Capaian positif ini tercermin dari angka produksi migas yang mencapai 1,03 juta barel setara minyak per hari (MMBOEPD), terdiri atas minyak 553 ribu barel per hari (MBOPD) dan gas 2,83 miliar standar kaki kubik per hari (BSCFD).
Corporate Secretary Subholding Upstream Pertamina Hermansyah Y Nasroen, dalam keterangannya di Jakarta, Senin, (17/11) mengatakan selain menjaga stabilitas produksi, perusahaan juga menunjukkan kinerja unggul di kegiatan operasi lain seperti realisasi pemboran eksploitasi sebanyak 661 sumur, kegiatan workover 969 sumur, kegiatan well service 28.507 sumur, survei seismik 2D sepanjang 109 kilometer (km), survei seismik 3D seluas 652 kilometer persegi (km2), serta eksplorasi 15 sumur hingga akhir September 2025.
“Capaian ini menjadi bukti komitmen PHE dalam menjaga ketahanan energi nasional melalui peningkatan efisiensi dan kehandalan operasi di seluruh wilayah kerja, baik domestik maupun internasional,” katanya.
Hermansyah menambahkan manajemen mengapresiasi seluruh pekerja yang telah berkontribusi dalam menjaga kinerja perusahaan serta dukungan dari para mitra kerja dan pemangku kepentingan.
“Capaian positif ini merupakan hasil kerja keras seluruh Perwira Subholding Upstream Pertamina yang terus berinovasi dan menjaga produktivitas operasi.
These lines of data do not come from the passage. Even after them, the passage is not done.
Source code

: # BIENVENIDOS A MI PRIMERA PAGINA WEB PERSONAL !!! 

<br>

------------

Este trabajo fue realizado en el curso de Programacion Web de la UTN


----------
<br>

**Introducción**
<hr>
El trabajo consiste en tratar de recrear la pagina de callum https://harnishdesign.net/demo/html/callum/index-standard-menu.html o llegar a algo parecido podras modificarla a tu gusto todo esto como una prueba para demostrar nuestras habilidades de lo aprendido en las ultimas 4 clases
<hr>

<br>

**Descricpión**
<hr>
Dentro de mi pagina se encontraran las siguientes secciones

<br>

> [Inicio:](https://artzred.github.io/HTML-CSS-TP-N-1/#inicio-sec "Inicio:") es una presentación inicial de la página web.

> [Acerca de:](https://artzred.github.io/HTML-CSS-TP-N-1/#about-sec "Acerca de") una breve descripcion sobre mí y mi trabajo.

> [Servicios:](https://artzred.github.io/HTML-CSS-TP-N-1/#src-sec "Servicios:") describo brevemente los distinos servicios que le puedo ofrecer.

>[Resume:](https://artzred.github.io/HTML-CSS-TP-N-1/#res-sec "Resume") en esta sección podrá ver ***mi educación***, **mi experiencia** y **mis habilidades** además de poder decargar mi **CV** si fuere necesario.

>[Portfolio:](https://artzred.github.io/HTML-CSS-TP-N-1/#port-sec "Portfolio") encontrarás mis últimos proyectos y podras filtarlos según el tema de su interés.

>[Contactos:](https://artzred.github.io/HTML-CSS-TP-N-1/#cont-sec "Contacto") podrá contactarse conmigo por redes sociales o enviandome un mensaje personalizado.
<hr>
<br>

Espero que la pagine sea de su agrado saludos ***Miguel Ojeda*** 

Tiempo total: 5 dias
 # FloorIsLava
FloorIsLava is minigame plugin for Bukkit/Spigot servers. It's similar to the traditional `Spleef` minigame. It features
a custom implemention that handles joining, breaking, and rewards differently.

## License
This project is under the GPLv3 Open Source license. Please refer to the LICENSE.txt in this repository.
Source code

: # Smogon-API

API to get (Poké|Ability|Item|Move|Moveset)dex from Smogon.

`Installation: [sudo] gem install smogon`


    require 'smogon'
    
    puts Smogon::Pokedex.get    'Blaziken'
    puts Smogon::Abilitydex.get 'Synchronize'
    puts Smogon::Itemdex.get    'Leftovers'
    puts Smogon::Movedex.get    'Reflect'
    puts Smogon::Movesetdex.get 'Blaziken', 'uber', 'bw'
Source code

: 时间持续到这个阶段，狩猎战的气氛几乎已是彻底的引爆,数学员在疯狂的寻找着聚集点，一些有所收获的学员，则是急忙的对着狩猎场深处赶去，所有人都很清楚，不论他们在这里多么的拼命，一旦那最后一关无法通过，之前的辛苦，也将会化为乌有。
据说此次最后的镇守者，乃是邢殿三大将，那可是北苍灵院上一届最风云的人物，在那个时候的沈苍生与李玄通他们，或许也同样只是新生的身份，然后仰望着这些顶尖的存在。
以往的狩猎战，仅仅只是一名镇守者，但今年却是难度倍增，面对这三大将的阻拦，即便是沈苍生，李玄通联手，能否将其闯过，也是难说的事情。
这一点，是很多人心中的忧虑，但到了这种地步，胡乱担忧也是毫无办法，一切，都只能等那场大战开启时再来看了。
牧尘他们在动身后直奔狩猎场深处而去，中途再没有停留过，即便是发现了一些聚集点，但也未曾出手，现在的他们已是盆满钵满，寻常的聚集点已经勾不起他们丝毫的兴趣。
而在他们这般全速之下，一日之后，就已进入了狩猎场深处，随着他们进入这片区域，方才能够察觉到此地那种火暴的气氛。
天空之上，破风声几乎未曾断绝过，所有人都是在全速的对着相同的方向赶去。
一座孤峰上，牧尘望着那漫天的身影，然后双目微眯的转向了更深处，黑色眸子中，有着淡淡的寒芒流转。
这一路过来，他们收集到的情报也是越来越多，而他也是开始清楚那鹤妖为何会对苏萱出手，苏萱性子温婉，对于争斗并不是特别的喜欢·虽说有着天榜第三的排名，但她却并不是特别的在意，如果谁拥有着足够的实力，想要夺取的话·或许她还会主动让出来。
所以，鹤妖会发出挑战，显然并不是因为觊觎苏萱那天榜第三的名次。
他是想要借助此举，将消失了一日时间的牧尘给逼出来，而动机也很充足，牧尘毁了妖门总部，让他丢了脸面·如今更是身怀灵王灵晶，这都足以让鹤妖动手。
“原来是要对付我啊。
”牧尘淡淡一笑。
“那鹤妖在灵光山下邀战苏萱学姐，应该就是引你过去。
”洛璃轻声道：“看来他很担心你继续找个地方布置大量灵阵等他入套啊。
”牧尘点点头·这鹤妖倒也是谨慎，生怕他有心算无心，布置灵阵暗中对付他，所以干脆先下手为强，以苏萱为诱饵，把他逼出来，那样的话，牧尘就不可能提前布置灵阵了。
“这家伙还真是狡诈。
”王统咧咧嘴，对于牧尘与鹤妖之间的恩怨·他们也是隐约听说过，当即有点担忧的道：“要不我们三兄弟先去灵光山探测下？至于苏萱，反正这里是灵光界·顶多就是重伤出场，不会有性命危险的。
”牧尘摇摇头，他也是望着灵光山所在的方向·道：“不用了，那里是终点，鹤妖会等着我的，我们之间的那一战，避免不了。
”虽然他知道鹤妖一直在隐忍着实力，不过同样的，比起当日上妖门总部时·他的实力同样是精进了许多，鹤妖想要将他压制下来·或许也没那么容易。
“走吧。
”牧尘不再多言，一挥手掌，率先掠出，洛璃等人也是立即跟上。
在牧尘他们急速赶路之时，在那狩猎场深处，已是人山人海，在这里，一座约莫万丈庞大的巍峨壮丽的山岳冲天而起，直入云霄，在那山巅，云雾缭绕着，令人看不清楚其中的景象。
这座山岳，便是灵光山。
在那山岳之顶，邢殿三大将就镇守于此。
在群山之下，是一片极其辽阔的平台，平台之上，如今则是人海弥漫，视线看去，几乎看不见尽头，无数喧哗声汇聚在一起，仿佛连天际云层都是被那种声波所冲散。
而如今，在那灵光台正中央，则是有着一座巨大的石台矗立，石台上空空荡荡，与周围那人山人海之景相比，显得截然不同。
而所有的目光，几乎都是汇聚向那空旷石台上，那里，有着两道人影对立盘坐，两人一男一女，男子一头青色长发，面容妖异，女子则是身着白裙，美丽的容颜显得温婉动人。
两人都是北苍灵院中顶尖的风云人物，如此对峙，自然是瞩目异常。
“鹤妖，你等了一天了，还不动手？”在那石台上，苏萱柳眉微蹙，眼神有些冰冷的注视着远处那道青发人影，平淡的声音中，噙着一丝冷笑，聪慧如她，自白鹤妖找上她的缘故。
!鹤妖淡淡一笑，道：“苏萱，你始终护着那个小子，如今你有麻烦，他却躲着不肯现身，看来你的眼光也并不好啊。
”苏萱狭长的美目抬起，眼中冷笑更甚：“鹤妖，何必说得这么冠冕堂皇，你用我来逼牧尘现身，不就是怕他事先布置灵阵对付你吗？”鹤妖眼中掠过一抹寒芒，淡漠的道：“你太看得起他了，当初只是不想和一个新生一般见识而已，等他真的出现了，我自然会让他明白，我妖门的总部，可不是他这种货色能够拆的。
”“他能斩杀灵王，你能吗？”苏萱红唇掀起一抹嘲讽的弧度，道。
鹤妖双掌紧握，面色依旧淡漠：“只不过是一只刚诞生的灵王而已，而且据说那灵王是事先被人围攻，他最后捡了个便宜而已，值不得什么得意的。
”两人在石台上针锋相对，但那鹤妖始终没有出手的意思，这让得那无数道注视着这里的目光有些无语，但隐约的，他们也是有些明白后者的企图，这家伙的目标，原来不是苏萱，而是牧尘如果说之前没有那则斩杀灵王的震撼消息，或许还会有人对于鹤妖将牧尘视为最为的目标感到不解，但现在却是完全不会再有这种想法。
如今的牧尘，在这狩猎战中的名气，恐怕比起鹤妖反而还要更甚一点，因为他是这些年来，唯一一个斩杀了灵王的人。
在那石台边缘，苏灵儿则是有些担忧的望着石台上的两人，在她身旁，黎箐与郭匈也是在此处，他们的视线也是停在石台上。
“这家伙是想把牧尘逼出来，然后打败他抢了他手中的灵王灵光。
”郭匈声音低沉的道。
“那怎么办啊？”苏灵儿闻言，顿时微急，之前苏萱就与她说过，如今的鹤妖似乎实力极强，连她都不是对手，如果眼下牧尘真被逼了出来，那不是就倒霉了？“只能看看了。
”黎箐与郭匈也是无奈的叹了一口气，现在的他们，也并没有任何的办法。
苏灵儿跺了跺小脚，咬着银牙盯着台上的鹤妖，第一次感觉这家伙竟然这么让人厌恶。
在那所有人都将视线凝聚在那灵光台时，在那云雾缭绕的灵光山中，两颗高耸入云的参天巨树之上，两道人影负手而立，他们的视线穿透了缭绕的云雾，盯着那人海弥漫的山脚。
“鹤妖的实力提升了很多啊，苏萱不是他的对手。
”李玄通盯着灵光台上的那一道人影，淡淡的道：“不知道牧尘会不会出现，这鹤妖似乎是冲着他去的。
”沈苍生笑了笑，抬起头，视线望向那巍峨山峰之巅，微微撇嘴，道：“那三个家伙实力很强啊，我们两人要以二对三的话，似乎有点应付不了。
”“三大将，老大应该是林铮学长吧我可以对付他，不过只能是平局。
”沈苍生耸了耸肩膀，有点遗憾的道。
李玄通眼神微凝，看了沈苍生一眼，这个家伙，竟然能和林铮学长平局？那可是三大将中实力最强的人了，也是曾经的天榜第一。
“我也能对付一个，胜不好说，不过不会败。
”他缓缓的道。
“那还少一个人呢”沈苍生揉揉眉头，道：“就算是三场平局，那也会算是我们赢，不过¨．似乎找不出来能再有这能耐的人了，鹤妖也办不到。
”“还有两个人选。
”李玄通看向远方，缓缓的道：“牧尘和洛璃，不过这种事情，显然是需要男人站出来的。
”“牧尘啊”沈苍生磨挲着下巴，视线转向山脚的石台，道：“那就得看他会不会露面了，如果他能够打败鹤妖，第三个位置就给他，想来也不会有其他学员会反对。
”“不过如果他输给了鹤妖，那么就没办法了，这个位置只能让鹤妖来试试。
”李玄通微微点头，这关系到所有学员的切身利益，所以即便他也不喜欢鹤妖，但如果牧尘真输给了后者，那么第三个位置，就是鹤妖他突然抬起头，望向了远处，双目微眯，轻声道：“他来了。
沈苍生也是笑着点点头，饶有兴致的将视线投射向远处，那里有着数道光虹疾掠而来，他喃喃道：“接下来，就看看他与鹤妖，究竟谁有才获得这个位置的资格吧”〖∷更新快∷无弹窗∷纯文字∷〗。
Kami berkomitmen untuk memastikan keberlanjutan produksi migas nasional serta memberikan nilai tambah bagi Pertamina dan Indonesia,” ujarnya.
Subholding Upstream Pertamina juga mencatat kinerja signifikan dalam penemuan sumber daya 2C yang mencapai 870 juta barel setara minyak (MMBOE).
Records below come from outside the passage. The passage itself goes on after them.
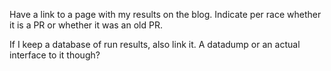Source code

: Have a link to a page with my results on the blog. Indicate per race whether it
is a PR or whether it was an old PR.

If I keep a database of run results, also link it. A datadump or an actual
interface to it though?
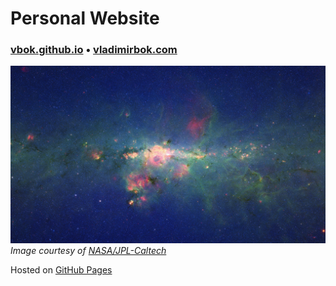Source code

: # Personal Website

### [vbok.github.io](https://vbok.github.io/) • [vladimirbok.com](https://vladimirbok.com/)

![Milky Way galaxy](img/background.jpeg)
*Image courtesy of [NASA/JPL-Caltech](https://commons.wikimedia.org/wiki/File:Stars_Gather_in_%27Downtown%27_Milky_Way.jpg)*

Hosted on [GitHub Pages](https://pages.github.com/)
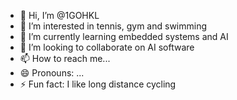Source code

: - 👋 Hi, I’m @1GOHKL
- 👀 I’m interested in tennis, gym and swimming
- 🌱 I’m currently learning embedded systems and AI
- 💞️ I’m looking to collaborate on AI software
- 📫 How to reach me...
- 😄 Pronouns: ...
- ⚡ Fun fact: I like long distance cycling

<!---
1GOHKL/1GOHKL is a ✨ special ✨ repository because its `README.md` (this file) appears on your GitHub profile.
You can click the Preview link to take a look at your changes.
--->
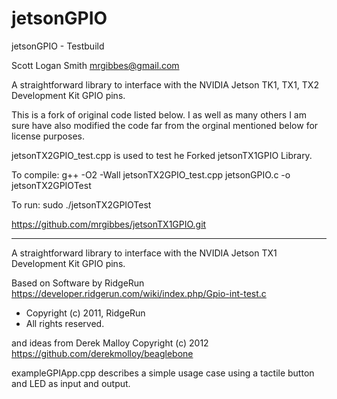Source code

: # jetsonGPIO
jetsonGPIO - Testbuild

Scott Logan Smith
mrgibbes@gmail.com

A straightforward library to interface with the NVIDIA Jetson TK1, TX1, TX2 Development Kit GPIO  pins.

This is a fork of original code listed below.  I as well as many others I am sure have also modified the code far from the orginal mentioned below for license purposes.

jetsonTX2GPIO_test.cpp is used to test he Forked jetsonTX1GPIO Library.

To compile: g++ -O2 -Wall jetsonTX2GPIO_test.cpp jetsonGPIO.c -o jetsonTX2GPIOTest

To run: sudo ./jetsonTX2GPIOTest

https://github.com/mrgibbes/jetsonTX1GPIO.git

---------------------------------------------------------------------------------------------
A straightforward library to interface with the NVIDIA Jetson TX1 Development Kit GPIO  pins.

Based on Software by RidgeRun
https://developer.ridgerun.com/wiki/index.php/Gpio-int-test.c
 * Copyright (c) 2011, RidgeRun
 * All rights reserved.

and ideas from Derek Malloy Copyright (c) 2012
https://github.com/derekmolloy/beaglebone

exampleGPIApp.cpp describes a simple usage case using a tactile button and LED as input and output.


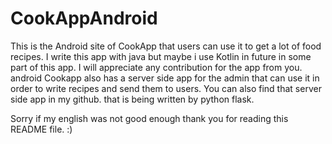 # CookAppAndroid

This is the Android site of CookApp that users can use it to get a lot of food recipes.
I write this app with java but maybe i use Kotlin in future in some part of this app.  I will appreciate any contribution for the app from you.
android Cookapp also has a server side app for the admin that can use it in order to write recipes and send them to users.
You can also find that server side app in my github. that is being written by python flask.

Sorry if my english was not good enough
thank you for reading this README file. :)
Temuan besar di wilayah kerja Rokan, Riau, menjadi salah satu kontributor utama pertumbuhan sumber daya tersebut, termasuk dari potensi migas nonkonvensional (MNK) di area Aman Trough K7A dan K7B serta penambahan cadangan P1 sebesar 149 MMBOE.
“Keberhasilan penemuan sumber daya dan penambahan cadangan ini menunjukkan arah yang positif bagi keberlanjutan produksi migas Indonesia ke depan dalam mendukung tercapainya target ketahanan dan kemandirian energi nasional,” tambah Hermansyah.
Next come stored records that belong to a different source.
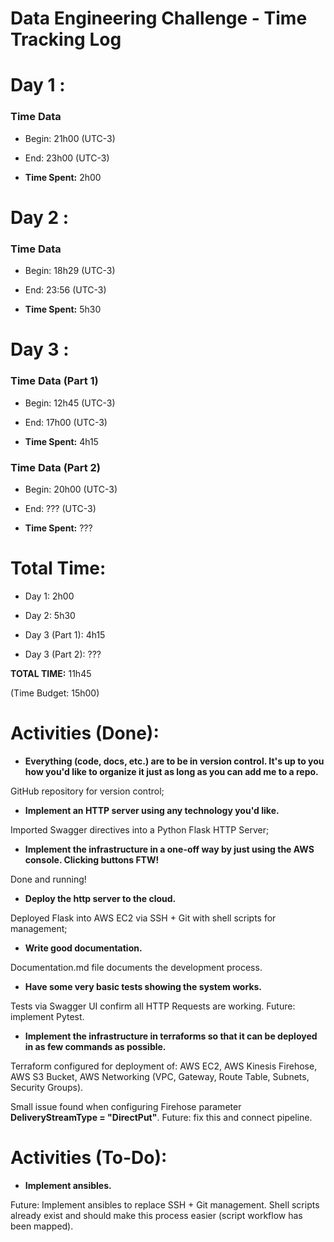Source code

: # **Data Engineering Challenge - Time Tracking Log**

# Day 1 :

### Time Data

* Begin: 21h00 (UTC-3)

* End: 23h00 (UTC-3)

* **Time Spent:** 2h00


# Day 2 :

### Time Data

* Begin: 18h29 (UTC-3)

* End: 23:56 (UTC-3)

* **Time Spent:** 5h30


# Day 3 :

### Time Data (Part 1)

* Begin: 12h45 (UTC-3)

* End: 17h00 (UTC-3)

* **Time Spent:** 4h15


### Time Data (Part 2)

* Begin: 20h00 (UTC-3)

* End: ??? (UTC-3)

* **Time Spent:** ???


# **Total Time:**

* Day 1: 2h00

* Day 2: 5h30

* Day 3 (Part 1): 4h15

* Day 3 (Part 2): ???

**TOTAL TIME:** 11h45

(Time Budget: 15h00)



# **Activities (Done):**


- **Everything (code, docs, etc.) are to be in version control. It's up to you how you'd like to organize it just as long as you can add me to a repo.**

GitHub repository for version control;


- **Implement an HTTP server using any technology you'd like.**

Imported Swagger directives into a Python Flask HTTP Server;


- **Implement the infrastructure in a one-off way by just using the AWS console. Clicking buttons FTW!**

Done and running!


- **Deploy the http server to the cloud.**

Deployed Flask into AWS EC2 via SSH + Git with shell scripts for management;


- **Write good documentation.**

Documentation.md file documents the development process.


- **Have some very basic tests showing the system works.**

Tests via Swagger UI confirm all HTTP Requests are working. Future: implement Pytest.


- **Implement the infrastructure in terraforms so that it can be deployed in as few commands as possible.**

Terraform configured for deployment of: AWS EC2, AWS Kinesis Firehose, AWS S3 Bucket, AWS Networking (VPC, Gateway, Route Table, Subnets, Security Groups).

Small issue found when configuring Firehose parameter **DeliveryStreamType = "DirectPut"**. Future: fix this and connect pipeline.

# **Activities (To-Do):**

- **Implement ansibles.**

Future: Implement ansibles to replace SSH + Git management. Shell scripts already exist and should make this process easier (script workflow has been mapped).
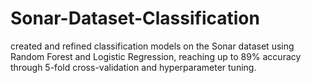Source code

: # Sonar-Dataset-Classification
created and refined classification models on the Sonar dataset using Random Forest and Logistic Regression, reaching up to 89% accuracy through 5-fold cross-validation and hyperparameter tuning.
PHE akan terus berinvestasi dalam pengelolaan operasi dan bisnis hulu migas sesuai prinsip environmental, social, and governance (ESG).
PHE juga senantiasa berkomitmen zero tolerance on bribery dengan memastikan pencegahan atas fraud dan memastikan perusahaan bersih dari penyuapan. Salah satunya dengan implementasi Sistem Manajemen Anti Penyuapan (SMAP) yang telah terstandardisasi ISO 37001:2016.